Tellioglu et al. (2018) observed that the AP diameter was the most reliable variable using univariate discriminant function test (69% discriminating rate) and when a multivariate discriminant function analysis was performed, this variable was able to detect 64% of women and 70% of men. Meanwhile, Toneva et al. (2018) reported that multivariate functions achieved higher accuracy rates by adding all FM measurements to a discriminant model providing an overall accuracy of almost 82% in modern Iraq population, explaining that by a high collinearity which is confirmed by the strong correlations between the FM measurements.

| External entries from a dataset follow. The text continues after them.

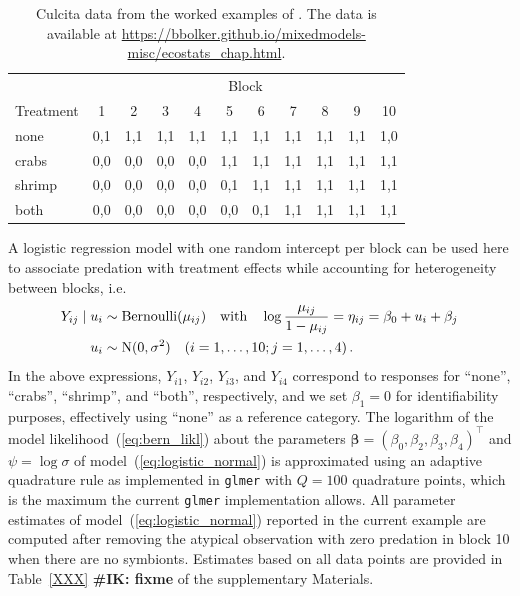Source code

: \documentclass[11pt, a4paper]{article}
\newcommand*{\bb}{\boldsymbol}
\newcommand{\IK}[1]{{\noindent \color{blue} \bf \#IK: #1}}
\theoremstyle{example} \newtheorem{example}{Example}[section]
\theoremstyle{theorem} \newtheorem{theorem}{Theorem}[section]
\def\bbeta{\bb{\beta}}
\begin{document}
  \begin{table}[t]
    \caption{Culcita data \citep{mckeon+etal:2012} from the worked
      examples of \citet{bolker:2015}. The data is available at
      \url{https://bbolker.github.io/mixedmodels-misc/ecostats\_chap.html}.}
    \label{tab:culcita}
    \centering
    \begin{tabular}{lllllllllll}
      \toprule
      & \multicolumn{10}{c}{Block} \\ \cmidrule{2-11}
      \multicolumn{1}{c}{Treatment} & \multicolumn{1}{c}{1} & \multicolumn{1}{c}{2} & \multicolumn{1}{c}{3} & \multicolumn{1}{c}{4} & \multicolumn{1}{c}{5} & \multicolumn{1}{c}{6} & \multicolumn{1}{c}{7} & \multicolumn{1}{c}{8} & \multicolumn{1}{c}{9} & \multicolumn{1}{c}{10} \\
      \midrule
      none & 0,1 & 1,1 & 1,1 & 1,1 & 1,1 & 1,1 & 1,1 & 1,1 & 1,1 & 1,0 \\
      crabs & 0,0 & 0,0 & 0,0 & 0,0 & 1,1 & 1,1 & 1,1 & 1,1 & 1,1 & 1,1 \\
      shrimp & 0,0 & 0,0 & 0,0 & 0,0 & 0,1 & 1,1 & 1,1 & 1,1 & 1,1 & 1,1 \\
      both & 0,0 & 0,0 & 0,0 & 0,0 & 0,0 & 0,1 & 1,1 & 1,1 & 1,1 & 1,1 \\
      \bottomrule
    \end{tabular}
\end{table}

A logistic regression model with one random intercept per block can be
used here to associate predation with treatment effects while
accounting for heterogeneity between blocks, i.e.
\begin{align}
  \label{eq:logistic_normal}
  Y_{ij} \mid u_i & \sim \text{Bernoulli}(\mu_{ij}) \quad  \text{with} \quad
  \log{\frac{\mu_{ij}}{1 - \mu_{ij}}} =  \eta_{ij} =  \beta_0 + u_i + \beta_{j} \\ \notag
  u_i & \sim \text{N}(0, \sigma^2) \quad (i = 1, \ldots, 10; j = 1, \ldots, 4)\,.
\end{align}
In the above expressions, $Y_{i1}$, $Y_{i2}$, $Y_{i3}$, and $Y_{i4}$
correspond to responses for ``none'', ``crabs'',
``shrimp'', and ``both'', respectively, and we set $\beta_1 = 0$ for
identifiability purposes, effectively using ``none'' as a reference
category. The logarithm of the model likelihood~(\ref{eq:bern_likl})
about the parameters
$\bbeta = (\beta_0, \beta_2, \beta_3, \beta_4)^\top$ and
$\psi = \log\sigma$ of model~(\ref{eq:logistic_normal}) is
approximated using an adaptive quadrature rule \citep[see, for
example,][]{liu+pierce:1994, pinheiro+bates:1995} as implemented in
\texttt{glmer} with $Q = 100$ quadrature points, which is the maximum
the current \texttt{glmer} implementation allows. All parameter
estimates of model~(\ref{eq:logistic_normal}) reported in the current
example are computed after removing the atypical observation with zero
predation in block 10 when there are no symbionts. Estimates based on
all data points are provided in Table~\ref{XXX} \IK{fixme} of
the supplementary Materials.
\end{document}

Despite that most of the previous literatures denied the ability of having a conclusion of sexing accuracy of FM, meanwhile, other substantial studies contradict this view (Kamath et al., 2015). This impresses to develop population specific set of morphometric measures that may help as aiding tool in sexual identification especially in cases of mass disasters and having fragmentary pieces of bones as the only clue to solve the forensic problems of identification (Toneva et al., 2018).

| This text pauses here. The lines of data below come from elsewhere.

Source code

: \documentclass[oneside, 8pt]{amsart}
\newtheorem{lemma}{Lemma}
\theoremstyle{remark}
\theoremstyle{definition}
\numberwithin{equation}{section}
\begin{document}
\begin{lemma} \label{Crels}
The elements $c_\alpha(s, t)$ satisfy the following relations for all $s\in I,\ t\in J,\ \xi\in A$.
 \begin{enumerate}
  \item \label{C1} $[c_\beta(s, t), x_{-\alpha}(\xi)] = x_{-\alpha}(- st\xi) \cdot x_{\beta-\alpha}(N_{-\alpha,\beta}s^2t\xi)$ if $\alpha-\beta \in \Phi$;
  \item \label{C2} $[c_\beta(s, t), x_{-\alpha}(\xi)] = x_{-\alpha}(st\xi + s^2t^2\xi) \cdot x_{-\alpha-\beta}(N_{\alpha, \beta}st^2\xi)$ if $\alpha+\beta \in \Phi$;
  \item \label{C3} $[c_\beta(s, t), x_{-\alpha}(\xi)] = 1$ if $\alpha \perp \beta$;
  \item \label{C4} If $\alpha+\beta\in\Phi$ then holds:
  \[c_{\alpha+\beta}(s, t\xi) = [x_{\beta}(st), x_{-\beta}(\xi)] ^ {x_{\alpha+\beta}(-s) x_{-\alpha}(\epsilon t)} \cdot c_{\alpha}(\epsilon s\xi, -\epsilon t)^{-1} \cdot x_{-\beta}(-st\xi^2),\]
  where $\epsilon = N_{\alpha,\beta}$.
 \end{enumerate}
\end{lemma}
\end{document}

In the present study, the accuracy of predicting the sex of the studied population was 59.3% for males and 80.2 % for females with mean value of 70.9% for both. There was a fall in the percentage of accuracy on applying the cross validation method to the results of multivariate analysis to be 58% for males and 77.7% for females, with overall average of 69% for both, that yield the most reliable classification percentages owing to the distribution cross-checks of subjects allocated to the groups to ensure their validity. Comparing the results of the present work with those published by Abdel-Karim et al. (2015), they declared that according to BLR, the probability of the case to be a male or a female could be detected with an overall accuracy of 90.0% (91.3% and 87.5% in males and females respectively). This difference in the value of accuracy rates may be due to their small sample size or different analytical statistics used. Several studies demonstrated variability of identification accuracy rates between different studied populations, as illustrated in Table 8.

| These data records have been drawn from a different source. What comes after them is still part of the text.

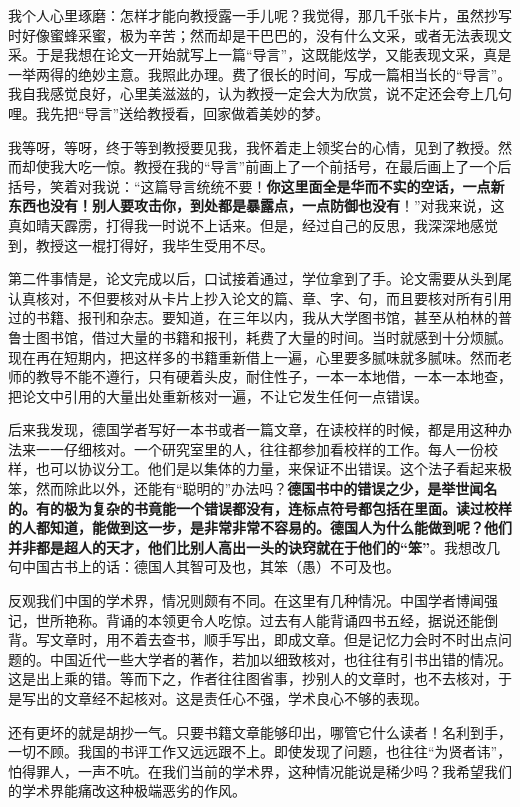 \documentclass[UTF8,a4paper,8pt]{ctexbook}
\begin{document}
		我个人心里琢磨：怎样才能向教授露一手儿呢？我觉得，那几千张卡片，虽然抄写时好像蜜蜂采蜜，极为辛苦；然而却是干巴巴的，没有什么文采，或者无法表现文采。于是我想在论文一开始就写上一篇“导言”，这既能炫学，又能表现文采，真是一举两得的绝妙主意。我照此办理。费了很长的时间，写成一篇相当长的“导言”。我自我感觉良好，心里美滋滋的，认为教授一定会大为欣赏，说不定还会夸上几句哩。我先把“导言”送给教授看，回家做着美妙的梦。
		
		我等呀，等呀，终于等到教授要见我，我怀着走上领奖台的心情，见到了教授。然而却使我大吃一惊。教授在我的“导言”前画上了一个前括号，在最后画上了一个后括号，笑着对我说：“这篇导言统统不要！\textbf{你这里面全是华而不实的空话，一点新东西也没有！别人要攻击你，到处都是暴露点，一点防御也没有}！”对我来说，这真如晴天霹雳，打得我一时说不上话来。但是，经过自己的反思，我深深地感觉到，教授这一棍打得好，我毕生受用不尽。
		
		第二件事情是，论文完成以后，口试接着通过，学位拿到了手。论文需要从头到尾认真核对，不但要核对从卡片上抄入论文的篇、章、字、句，而且要核对所有引用过的书籍、报刊和杂志。要知道，在三年以内，我从大学图书馆，甚至从柏林的普鲁士图书馆，借过大量的书籍和报刊，耗费了大量的时间。当时就感到十分烦腻。现在再在短期内，把这样多的书籍重新借上一遍，心里要多腻味就多腻味。然而老师的教导不能不遵行，只有硬着头皮，耐住性子，一本一本地借，一本一本地查，把论文中引用的大量出处重新核对一遍，不让它发生任何一点错误。
		
		后来我发现，德国学者写好一本书或者一篇文章，在读校样的时候，都是用这种办法来一一仔细核对。一个研究室里的人，往往都参加看校样的工作。每人一份校样，也可以协议分工。他们是以集体的力量，来保证不出错误。这个法子看起来极笨，然而除此以外，还能有“聪明的”办法吗？\textbf{德国书中的错误之少，是举世闻名的。有的极为复杂的书竟能一个错误都没有，连标点符号都包括在里面。读过校样的人都知道，能做到这一步，是非常非常不容易的。德国人为什么能做到呢？他们并非都是超人的天才，他们比别人高出一头的诀窍就在于他们的“笨”}。我想改几句中国古书上的话：德国人其智可及也，其笨（愚）不可及也。
		
		反观我们中国的学术界，情况则颇有不同。在这里有几种情况。中国学者博闻强记，世所艳称。背诵的本领更令人吃惊。过去有人能背诵四书五经，据说还能倒背。写文章时，用不着去查书，顺手写出，即成文章。但是记忆力会时不时出点问题的。中国近代一些大学者的著作，若加以细致核对，也往往有引书出错的情况。这是出上乘的错。等而下之，作者往往图省事，抄别人的文章时，也不去核对，于是写出的文章经不起核对。这是责任心不强，学术良心不够的表现。
		
		还有更坏的就是胡抄一气。只要书籍文章能够印出，哪管它什么读者！名利到手，一切不顾。我国的书评工作又远远跟不上。即使发现了问题，也往往“为贤者讳”，怕得罪人，一声不吭。在我们当前的学术界，这种情况能说是稀少吗？我希望我们的学术界能痛改这种极端恶劣的作风。
		
\end{document}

The strength points for the present study include the following: (1) as declared by Ramamoorthy et al. (2016), the more the number of variables used to determine sex by discriminant function analysis, the more the percentage of correct sex classification; we investigate the ten most reliable sexually dimorphic parameters of FM and occipital condyles, (2) The relatively large sample size compared to the previously conducted studies, (3) Since it is clear that discriminatory functional and logistic regression analysis are known as objective techniques that select least number of traits and maximum discriminatory effectiveness (Ekizoglu et al., 2016), for estimation of sexual dimorphism from skull morphometric measurements, this study applied this technique to get a reliable outcome. Despite that Seifert et al. (2017) mentioned that CT scan has its own limitations as regards:(1) similarity of tissue density of ligaments and bones in the region, (2) sample orientation, (3) craniometric landmarks definition and (4) various techniques used for image processing, the present work showed a high degree of agreement when the inter observer reliability was examined.

Conclusion

The present work demonstrated that the following cranial dimensions show significant sexual dimorphism in the studied adult Egyptian population: maximum internal length and width of the foramen magnum (FML, FMW), FM index, FM area, maximum length of the right and left occipital condyles (LROC, LLOC), maximum width of the right occipital condyle (WROC), maximum bicondylar distance (MBD) and minimum intercondylar distance (MnICD). Logistic regression function analysis of independent predictors showed that LROC and FMW are highly significant discriminating variables to predict sex. These findings would be interrogated as reliable indicators in sex determination of unknown skulls. Data should be only used as a corroborative finding in predicting sex in case of fragmented cranial bases and not recommended as sole indicators for sexing complete skulls. More research on wider scale of adult population is warranted to validate such specific discriminatory functions, estimate their classification accuracy and to update them periodically so as to avoid human secular trends among populations.